Soccer matches often played under heavy rain

Wouldn't this increase the chances of pneumonia etc.? I thinkn a U.S. president died after making a speech in rain. 67.243.7.245 (talk) 18:39, 26 May 2010 (UTC)[reply]

That would be William Henry Harrison. He died one month after giving his inaugural address; two hours in the pouring rain on a cold March day. CS Miller (talk) 18:47, 26 May 2010 (UTC)[reply]
(ec) Not really. The connection between cold weather and illness is mainly due to people spending lots of time indoors in close proximity to other people. A US president may well have died after making a speech in the rain, but I doubt he died because he made a speech in the rain. (If you actually get hypothermia, then that is bad, but you certainly won't get that running around on a football field (they wear hats and gloves in cold weather) and it would be hard to get it giving a speech.) --Tango (talk) 18:49, 26 May 2010 (UTC)[reply]
He probably died because of the cold, but the cold weather just augmented the virus. If you aren't sick, you shouldn't have any trouble being out in the cold. --Chemicalinterest (talk) 19:30, 26 May 2010 (UTC)[reply]
He didn't develop his illness until several weeks after his inauguration, so it's likely that it had very little to do with his death. Buddy431 (talk) 21:32, 26 May 2010 (UTC)[reply]
There's also zero evidence that cold weather, in and of itself, either causes OR exacerbates upper respiratory infections (cold, flu) one gets during the winter seasons. When controlled studies have been done, there has been no connection found between being cold and wet and getting sick. --Jayron32 00:41, 27 May 2010 (UTC)[reply]
Cold temperatures may weaken the immune system as blood flow may be restricted to the head area. If an infection or viruses are already present, then the infection may be affected in the time that the blood flow and white blood cells are reduced. ~AH1(TCU) 01:44, 27 May 2010 (UTC)[reply]
Yes, that would be a plausible mechanism to explain a connection, were any such connection observed. Jayron's point is that, under controlled conditions, no such connection is observed. --Trovatore (talk) 01:51, 27 May 2010 (UTC)[reply]
The only time I've played football (or soccer as some call it) was when I was a schoolboy. Then, whenever it rained we would all stop and seek shelter. Why would anyone want to play football in the rain? 92.15.6.183 (talk) 21:38, 26 May 2010 (UTC)[reply]
Because the cost of cancelling a professional football match is enormous. --Tango (talk) 22:55, 26 May 2010 (UTC)[reply]
(after ec)In Britian football/soccer gets played in any weather, provided that it's not so rainy that the ball is brought to a halt by waterlogged ground if you pass it low, or the pitch is frozen solid, or there's so much snow on there that it can't be cleared/flattened enough to approximate a level surface by 3pm. Just the way it is - and has always been ever since the game started. In the amateur leagues, they don't even seem to care much about that. There are some stadiums that are notorious (thinking Blackpool and Oldham in particular) for gusts of wind so strong at times that if hoofing the ball into the wind, it can actually end up behind the kicker - and they still play. It's an oft-repeated comment about South American/Southern European/African footballers (who have a reputation for being mad-skilful but 'sensitive' and 'fussy', whether it's true or not) that 'Well, he might look good now - but let's see how he does on a December weeknight in the League Cup at (insert name of lower league team with dilapidated ground and scruffy pitch) when it's -2 out and it's pissing down in sheets!'. --Kurt Shaped Box (talk) 23:06, 26 May 2010 (UTC)[reply]
There seem to be sport-by-sport conventions on this.
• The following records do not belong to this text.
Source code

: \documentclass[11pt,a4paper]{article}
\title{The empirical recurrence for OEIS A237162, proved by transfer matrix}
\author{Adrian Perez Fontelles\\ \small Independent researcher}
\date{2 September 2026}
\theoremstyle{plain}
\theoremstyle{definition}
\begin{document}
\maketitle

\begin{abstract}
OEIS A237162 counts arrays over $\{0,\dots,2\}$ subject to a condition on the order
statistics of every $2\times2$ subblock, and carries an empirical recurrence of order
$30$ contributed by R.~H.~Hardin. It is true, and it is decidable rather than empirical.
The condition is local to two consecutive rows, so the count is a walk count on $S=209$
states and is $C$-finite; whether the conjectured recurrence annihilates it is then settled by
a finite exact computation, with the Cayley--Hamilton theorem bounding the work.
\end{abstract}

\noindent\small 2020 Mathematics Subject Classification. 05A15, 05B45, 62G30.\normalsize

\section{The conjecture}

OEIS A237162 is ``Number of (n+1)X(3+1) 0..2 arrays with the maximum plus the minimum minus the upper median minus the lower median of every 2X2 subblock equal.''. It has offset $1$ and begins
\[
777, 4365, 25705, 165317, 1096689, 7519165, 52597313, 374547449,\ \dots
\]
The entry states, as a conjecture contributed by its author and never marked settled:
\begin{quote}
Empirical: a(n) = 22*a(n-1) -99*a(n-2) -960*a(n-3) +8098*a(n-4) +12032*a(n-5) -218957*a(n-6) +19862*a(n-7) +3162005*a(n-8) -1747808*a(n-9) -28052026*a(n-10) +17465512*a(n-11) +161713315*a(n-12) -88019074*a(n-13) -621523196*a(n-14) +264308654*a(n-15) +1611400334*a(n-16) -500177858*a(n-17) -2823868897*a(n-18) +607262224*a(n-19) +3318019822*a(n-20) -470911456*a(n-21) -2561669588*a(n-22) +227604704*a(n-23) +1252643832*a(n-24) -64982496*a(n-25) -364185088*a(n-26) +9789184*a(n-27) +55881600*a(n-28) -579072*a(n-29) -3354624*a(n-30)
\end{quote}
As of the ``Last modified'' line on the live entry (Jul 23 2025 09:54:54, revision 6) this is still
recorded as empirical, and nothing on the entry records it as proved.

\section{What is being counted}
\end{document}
Football (American football, you know, the real kind :-), like soccer, is not cancelled for weather unless it is truly extreme. Look up Ice Bowl, for example. But baseball games are delayed for any significant rain, and eventually cancelled if the rain doesn't stop. I'd be curious to know if that's also true for cricket.
This could be a safety thing, I guess — I really don't want a pitcher throwing a wet ball at me at 95 mph, especially when I might have trouble picking it up against the sky. --Trovatore (talk) 23:10, 26 May 2010 (UTC)[reply]
Cricket is usually called off if it starts raining significantly. The players go in and wait, the covers come on, then they maybe give it two or three hours and if it's still raining, the game/that particular day of the test is abandoned. --Kurt Shaped Box (talk) 23:20, 26 May 2010 (UTC)[reply]
Sounds about the same then (as baseball). I wonder whether this is convergent evolution (football and soccer have similar practical requirements, and so do baseball and cricket) or whether these are traditions that date back to the common ancestors of the two pairs of sports. --Trovatore (talk) 23:29, 26 May 2010 (UTC)[reply]
Having difficulty seeing the ball is usually due to poor light rather than rain (of course, rain can cause poor light, but it comes under a different clause in the laws of the game). If the bowler slips on the wet grass he can easily mis-bowl and end up bowling a beamer, which can break the batsman's arm. The ball bounces funny on wet ground too, but I guess they could learn to deal with that - I think it is the safety issues that causes them to pause the game. (It may also be because cricket is a sophisticated gentleman's game (they stop for tea and eat cucumber sandwiches made by the host team's wives) and they don't like getting muddy!) --Tango (talk) 01:01, 27 May 2010 (UTC)[reply]
Oh, right, tea and cucumber sandwiches. Just like baseball. --Trovatore (talk) 01:34, 27 May 2010 (UTC)[reply]
With cricket, I always assumed the main reason was so the pitch would not get wet. Getting a good wicket pitch seems almost like some sort of esoteric mystical art form, it has to be just the right hardness and dryness, with some cracks and not perfectly even thrown in too. I thought that getting the pitch soaked would make it just about impossible to bowl on. Vespine (talk) 02:27, 27 May 2010 (UTC)[reply]

Gamma Globulin/Is it available to the general public by prescription?

Is Gamma Globulin availble at this time to the general pubolic by prescriptiom?4annieiam (talk) 21:16, 26 May 2010 (UTC)[reply]

Depends on which one. Some are - but they are very very pricey. Ariel. (talk) 21:50, 26 May 2010 (UTC)[reply]

Gamma Globulin - used to treat Crohn's Disease

I was diagnosed with Crohn's Disease in 1972. After 6 months of treatment with Prednisone with less than adequate results, a doctor told me to try Gamma Globulin instead. He said 10% of Crohn's Disease patients responded to it. I tried it and it worked. I had no flare-ups until after 1991 when it was taken off the market.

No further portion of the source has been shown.